Problem: Consider the unperturbed, degenerate Hamiltonian $H_0=\bigg(\begin{matrix} E &0\\ 0& E\end{matrix}\bigg)$. Add the perturbation $H_1=\bigg(\begin{matrix} 0 &\delta\\ \delta& 0\end{matrix}\bigg)$, where $\delta<<E$, to form the full hamiltonian $H$.

a) Find the exact eigenstates and eigenvectors for $H$.

b) Use these to perform non-degenerate perturbation theory to first order. Why is this okay?

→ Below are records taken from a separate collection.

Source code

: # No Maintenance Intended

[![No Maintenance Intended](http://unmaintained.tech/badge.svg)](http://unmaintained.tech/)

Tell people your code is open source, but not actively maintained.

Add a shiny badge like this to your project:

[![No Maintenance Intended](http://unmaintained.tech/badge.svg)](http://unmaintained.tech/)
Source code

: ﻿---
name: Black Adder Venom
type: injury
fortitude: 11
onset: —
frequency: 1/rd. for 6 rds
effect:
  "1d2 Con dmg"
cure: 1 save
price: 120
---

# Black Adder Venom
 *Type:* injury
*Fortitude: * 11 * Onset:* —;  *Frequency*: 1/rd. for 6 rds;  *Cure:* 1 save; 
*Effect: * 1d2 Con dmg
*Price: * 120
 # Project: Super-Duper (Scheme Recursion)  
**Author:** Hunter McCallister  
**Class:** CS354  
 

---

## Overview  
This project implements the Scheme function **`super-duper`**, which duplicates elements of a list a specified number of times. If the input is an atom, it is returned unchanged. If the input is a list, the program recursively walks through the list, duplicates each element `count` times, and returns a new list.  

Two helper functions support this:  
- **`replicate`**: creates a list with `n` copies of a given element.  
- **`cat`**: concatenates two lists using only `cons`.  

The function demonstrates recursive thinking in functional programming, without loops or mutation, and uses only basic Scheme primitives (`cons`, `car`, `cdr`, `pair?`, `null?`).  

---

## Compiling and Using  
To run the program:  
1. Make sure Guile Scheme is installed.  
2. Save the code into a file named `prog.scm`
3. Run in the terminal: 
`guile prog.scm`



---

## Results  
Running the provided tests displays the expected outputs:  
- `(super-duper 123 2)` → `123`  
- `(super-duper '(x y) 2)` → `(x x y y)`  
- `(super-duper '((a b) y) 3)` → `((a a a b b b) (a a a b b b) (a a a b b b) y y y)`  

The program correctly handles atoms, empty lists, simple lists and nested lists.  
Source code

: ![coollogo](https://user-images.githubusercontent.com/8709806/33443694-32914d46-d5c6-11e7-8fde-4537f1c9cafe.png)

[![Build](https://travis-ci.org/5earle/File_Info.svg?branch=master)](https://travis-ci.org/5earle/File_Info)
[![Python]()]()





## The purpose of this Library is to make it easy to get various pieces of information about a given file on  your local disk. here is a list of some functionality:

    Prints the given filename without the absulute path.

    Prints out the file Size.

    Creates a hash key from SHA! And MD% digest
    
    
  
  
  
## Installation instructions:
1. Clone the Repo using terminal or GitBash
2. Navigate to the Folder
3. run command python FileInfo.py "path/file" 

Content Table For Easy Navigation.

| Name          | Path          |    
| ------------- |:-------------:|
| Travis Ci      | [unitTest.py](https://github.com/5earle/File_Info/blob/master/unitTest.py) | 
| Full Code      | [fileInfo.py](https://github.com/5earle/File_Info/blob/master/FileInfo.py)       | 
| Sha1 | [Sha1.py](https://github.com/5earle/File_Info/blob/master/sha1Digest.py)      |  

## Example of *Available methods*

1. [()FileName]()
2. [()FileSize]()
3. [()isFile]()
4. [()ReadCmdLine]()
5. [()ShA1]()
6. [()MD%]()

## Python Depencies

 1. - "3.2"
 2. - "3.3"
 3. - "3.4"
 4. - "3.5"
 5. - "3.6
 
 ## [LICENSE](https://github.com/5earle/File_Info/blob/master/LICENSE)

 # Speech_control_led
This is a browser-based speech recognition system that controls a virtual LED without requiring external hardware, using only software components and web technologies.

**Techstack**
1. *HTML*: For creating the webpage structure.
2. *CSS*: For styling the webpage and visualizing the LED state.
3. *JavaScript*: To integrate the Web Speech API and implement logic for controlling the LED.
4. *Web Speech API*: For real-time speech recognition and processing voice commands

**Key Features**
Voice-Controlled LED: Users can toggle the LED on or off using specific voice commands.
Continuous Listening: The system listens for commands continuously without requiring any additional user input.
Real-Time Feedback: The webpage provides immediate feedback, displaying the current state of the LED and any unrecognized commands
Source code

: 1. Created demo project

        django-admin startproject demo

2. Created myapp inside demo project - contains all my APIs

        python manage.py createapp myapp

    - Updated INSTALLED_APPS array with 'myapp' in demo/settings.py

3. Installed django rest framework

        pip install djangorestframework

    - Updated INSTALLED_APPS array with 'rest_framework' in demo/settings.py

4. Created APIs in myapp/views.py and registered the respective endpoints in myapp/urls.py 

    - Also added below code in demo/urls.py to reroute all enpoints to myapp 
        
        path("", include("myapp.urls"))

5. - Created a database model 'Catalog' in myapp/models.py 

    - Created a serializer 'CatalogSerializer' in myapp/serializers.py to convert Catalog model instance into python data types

c) Consider the basis vectors $v_1=\frac{1}{\sqrt2}\bigg(\begin{matrix}1\\i\end{matrix}\bigg)$ and $v_2=\frac{1}{\sqrt2}\bigg(\begin{matrix}1\\-i\end{matrix}\bigg)$. Verify that these are eigenvectors of $H_0$. Use these to perform degenerate perturbation theory with the perturbation $H_1$. What are the resulting energy splittings? What are the “good" quantum states for the perturbed Hamiltonian? Compare these to the exact solution from part (a)

What I did/tried:

Part A is easy, just simple linear algebra: $u_1=\frac{1}{\sqrt{2}}\bigg(\begin{matrix}1\\1\end{matrix}\bigg)$ and $u_2=\frac{1}{\sqrt{2}}\bigg(\begin{matrix}1\\-1\end{matrix}\bigg)$, with $\lambda_1=E+\delta$, $\lambda_2=E-\delta$.

Part B is fine as well. One gets that the energy shift for the first eigenvector in a) is $\delta$, and for the one in b), $-\delta$. But I'm unsure if I get the 'why is this okay'. Is it because the eigenvalues in a) were different?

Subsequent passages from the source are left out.